REQUIRED ACTION
Before writing out the records, remove the pictures; keep everything else exact.

THE RECORDS
········

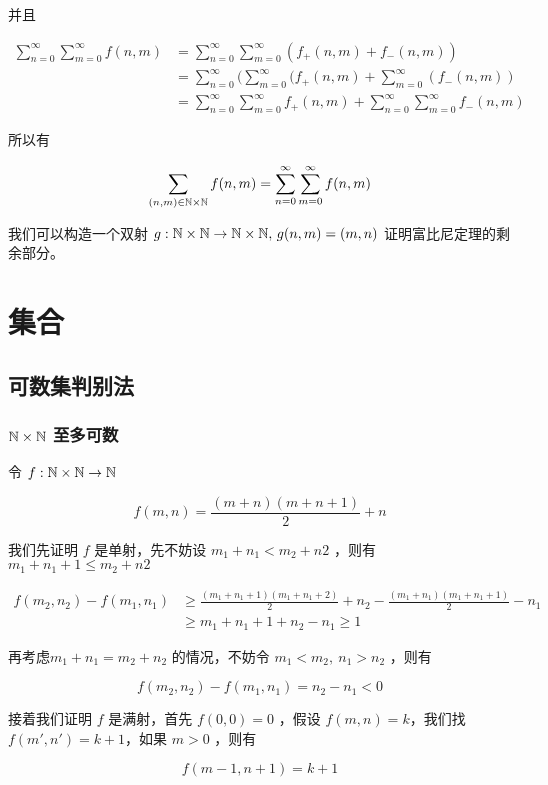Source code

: 并且


\begin{align*}
\sum_{n=0}^{\infty}\sum_{m=0}^{\infty}f(n,m) &= \sum_{n=0}^{\infty}\sum_{m=0}^{\infty}(f_+(n,m) + f_-(n,m)) \\
&= \sum_{n=0}^{\infty}(\sum_{m=0}^{\infty}(f_+(n,m) + \sum_{m=0}^{\infty}(f_-(n,m)) \\
&= \sum_{n=0}^{\infty}\sum_{m=0}^{\infty}f_+(n,m) + \sum_{n=0}^{\infty}\sum_{m=0}^{\infty}f_-(n,m)
\end{align*}

所以有 


\[
\sum_{(n,m) \in \mathbb{N} \times \mathbb{N}}f(n,m) = \sum_{n=0}^{\infty}\sum_{m=0}^{\infty}f(n,m) 
\]

我们可以构造一个双射 $g: \mathbb{N} \times \mathbb{N} \to \mathbb{N} \times \mathbb{N},\, g(n,m) = (m,n)$ 证明富比尼定理的剩余部分。


\chapter{集合}

\section{可数集判别法}

\subsection{$\mathbb{N} \times \mathbb{N}$ 至多可数}

令 $f: \mathbb{N} \times \mathbb{N} \to \mathbb{N}$

\[
f(m,n) = \frac{(m+n)(m+n+1)}{2} + n
\]

我们先证明 $f$ 是单射，先不妨设 $m_1+ n_1 < m_2 + n2$ ，则有 $ m_1+ n_1 + 1 \le m_2 + n2$

\begin{align*}
f(m_2, n_2) - f(m_1, n_1) & \ge \frac{(m_1+n_1+1)(m_1+n_1 + 2)}{2} + n_2 - \frac{(m_1+n_1)(m_1+n_1+1)}{2} - n_1 \\
    & \ge m_1+n_1+1 + n_2 - n_1 \ge 1
\end{align*}

再考虑$m_1 + n_1 = m_2 + n_2$ 的情况，不妨令 $m_1 < m_2, \: n_1 > n_2$ ，则有

\[
f(m_2,n_2) - f(m_1, n_1) = n_2 - n_1 < 0
\]

接着我们证明 $f$ 是满射，首先 $f(0, 0) = 0$ ，假设 $f(m,n) = k$，我们找 $f(m',n') = k+1$，如果 $m > 0$ ，则有 

\[
f(m-1,n+1) = k +1
\]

········

SOLUTION
Source code

: 并且


\begin{align*}
\sum_{n=0}^{\infty}\sum_{m=0}^{\infty}f(n,m) &= \sum_{n=0}^{\infty}\sum_{m=0}^{\infty}(f_+(n,m) + f_-(n,m)) \\
&= \sum_{n=0}^{\infty}(\sum_{m=0}^{\infty}(f_+(n,m) + \sum_{m=0}^{\infty}(f_-(n,m)) \\
&= \sum_{n=0}^{\infty}\sum_{m=0}^{\infty}f_+(n,m) + \sum_{n=0}^{\infty}\sum_{m=0}^{\infty}f_-(n,m)
\end{align*}

所以有 


\[
\sum_{(n,m) \in \mathbb{N} \times \mathbb{N}}f(n,m) = \sum_{n=0}^{\infty}\sum_{m=0}^{\infty}f(n,m) 
\]

我们可以构造一个双射 $g: \mathbb{N} \times \mathbb{N} \to \mathbb{N} \times \mathbb{N},\, g(n,m) = (m,n)$ 证明富比尼定理的剩余部分。


\chapter{集合}

\section{可数集判别法}

\subsection{$\mathbb{N} \times \mathbb{N}$ 至多可数}

令 $f: \mathbb{N} \times \mathbb{N} \to \mathbb{N}$

\[
f(m,n) = \frac{(m+n)(m+n+1)}{2} + n
\]

我们先证明 $f$ 是单射，先不妨设 $m_1+ n_1 < m_2 + n2$ ，则有 $ m_1+ n_1 + 1 \le m_2 + n2$

\begin{align*}
f(m_2, n_2) - f(m_1, n_1) & \ge \frac{(m_1+n_1+1)(m_1+n_1 + 2)}{2} + n_2 - \frac{(m_1+n_1)(m_1+n_1+1)}{2} - n_1 \\
    & \ge m_1+n_1+1 + n_2 - n_1 \ge 1
\end{align*}

再考虑$m_1 + n_1 = m_2 + n_2$ 的情况，不妨令 $m_1 < m_2, \: n_1 > n_2$ ，则有

\[
f(m_2,n_2) - f(m_1, n_1) = n_2 - n_1 < 0
\]

接着我们证明 $f$ 是满射，首先 $f(0, 0) = 0$ ，假设 $f(m,n) = k$，我们找 $f(m',n') = k+1$，如果 $m > 0$ ，则有 

\[
f(m-1,n+1) = k +1
\]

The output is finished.